Tara Theatre
The Tara Theatre is an art house movie theater located in Atlanta. The theater specializes in the showing of independent films, the only theater in Atlanta to do so exclusively.History
The Tara Theatre was opened in June 1968 by Loew's Theatres. It embodies the modernist architecture popular at the time. Originally called Loew's Tara, the theater's name memorializes the fictional Tara plantation, home of the O'Hara family in Margaret Mitchell's novel Gone with the Wind. Tara opened with a 70mm, stereophonic presentation of the film Gone with the Wind on its 60-foot screen. This single screen with seating for 1,200 was later twinned. In the 1970s, one of the twin theaters was twinned itself, and a separate fourth theater was added onto the building.
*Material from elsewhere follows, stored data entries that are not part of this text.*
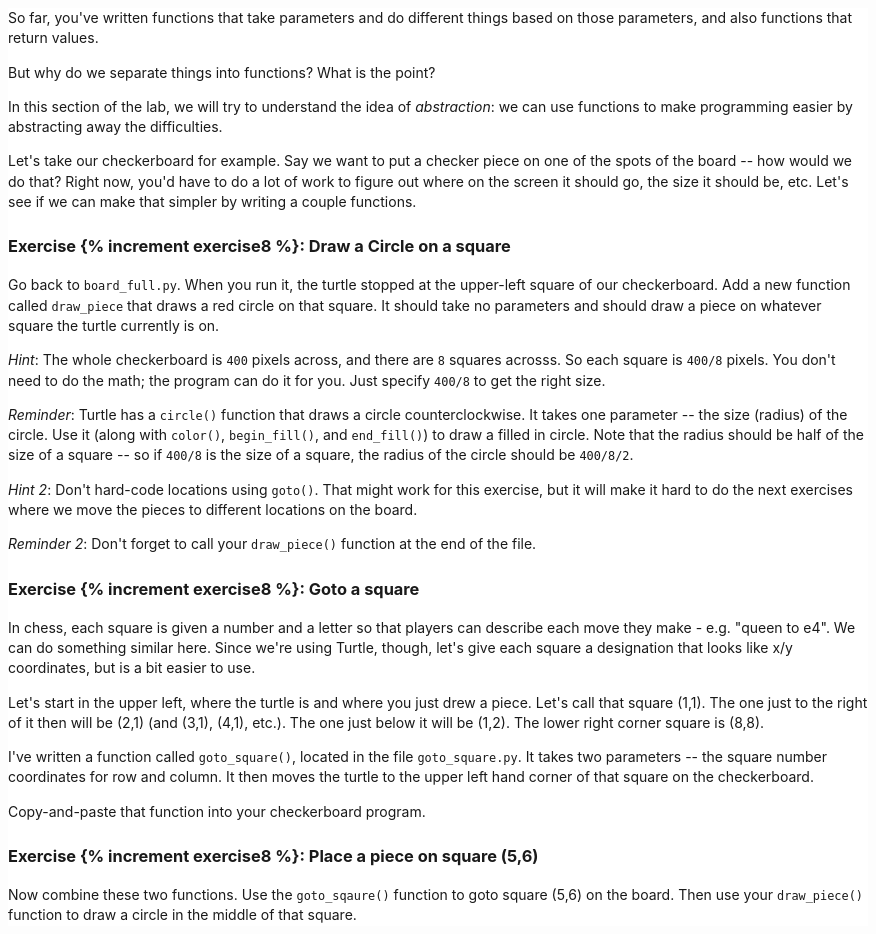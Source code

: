So far, you've written functions that take parameters and do different things based on those parameters, and also functions that return values.

But why do we separate things into functions? What is the point?

In this section of the lab, we will try to understand the idea of *abstraction*: we can use functions to make programming easier by abstracting away the difficulties.

Let's take our checkerboard for example. Say we want to put a checker piece on one of the spots of the board -- how would we do that? Right now, you'd have to do a lot of work to figure out where on the screen it should go, the size it should be, etc. Let's see if we can make that simpler by writing a couple functions.

### Exercise {% increment exercise8 %}: Draw a Circle on a square

Go back to `board_full.py`. When you run it, the turtle stopped at the upper-left square of our checkerboard. Add a new function called `draw_piece` that draws a red circle on that square. It should take no parameters and should draw a piece on whatever square the turtle
currently is on.

*Hint*: The whole checkerboard is `400` pixels across, and there are `8` squares acrosss. So each square is `400/8` pixels. You don't need to do the math; the program can do it for you. Just specify `400/8` to get the right size.

*Reminder*: Turtle has a `circle()` function that draws a circle counterclockwise. It takes one parameter -- the size (radius) of the circle. Use it (along with `color()`, `begin_fill()`, and `end_fill()`) to draw a filled in circle. Note that the radius should be half of the size of a square -- so if `400/8` is the size of a square, the radius of the circle should be `400/8/2`.

*Hint 2*: Don't hard-code locations using `goto()`. That might work for this exercise, but it will make it hard to do the next exercises where we move the pieces to different locations on the board.

*Reminder 2*: Don't forget to call your `draw_piece()` function at the end of the file.

### Exercise {% increment exercise8 %}: Goto a square

In chess, each square is given a number and a letter so that players can describe each move they make - e.g. "queen to e4". We can do something similar here. Since we're using Turtle, though, let's give each square a designation that looks like x/y coordinates, but is a bit easier to use. 

Let's start in the upper left, where the turtle is and where you just drew a piece. Let's call that square (1,1). The one just to the right of it then will be (2,1) (and (3,1), (4,1), etc.). The one just below it will be (1,2). The lower right corner square is (8,8).

I've written a function called `goto_square()`, located in the file `goto_square.py`. It takes two parameters -- the square number coordinates for row and column. It then moves the turtle to the upper left hand corner of that square on the checkerboard.

Copy-and-paste that function into your checkerboard program.

### Exercise {% increment exercise8 %}: Place a piece on square (5,6)

Now combine these two functions. Use the `goto_sqaure()` function to goto square (5,6) on the board. Then use your `draw_piece()` function to draw a circle in the middle of that square.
The theater became part of the local Lefont theater group in the 1980s. At the end of that decade, United Artists Theaters bought the Tara and used part of the building as a regional corporate office until United Artists, along with Edwards Theatres, was merged into the new parent company Regal Entertainment Group in 2002, but is still operated under the United Artists label. Shortly afterward, the Tara was remodeled to feature silver, streamline moderne-inspired details in the interior and above the portico, faux art deco advertisements, and large hanging portraits of classical Hollywood movie stars, such as Greta Garbo, Humphrey Bogart, Ingrid Bergman, and Charlie Chaplin.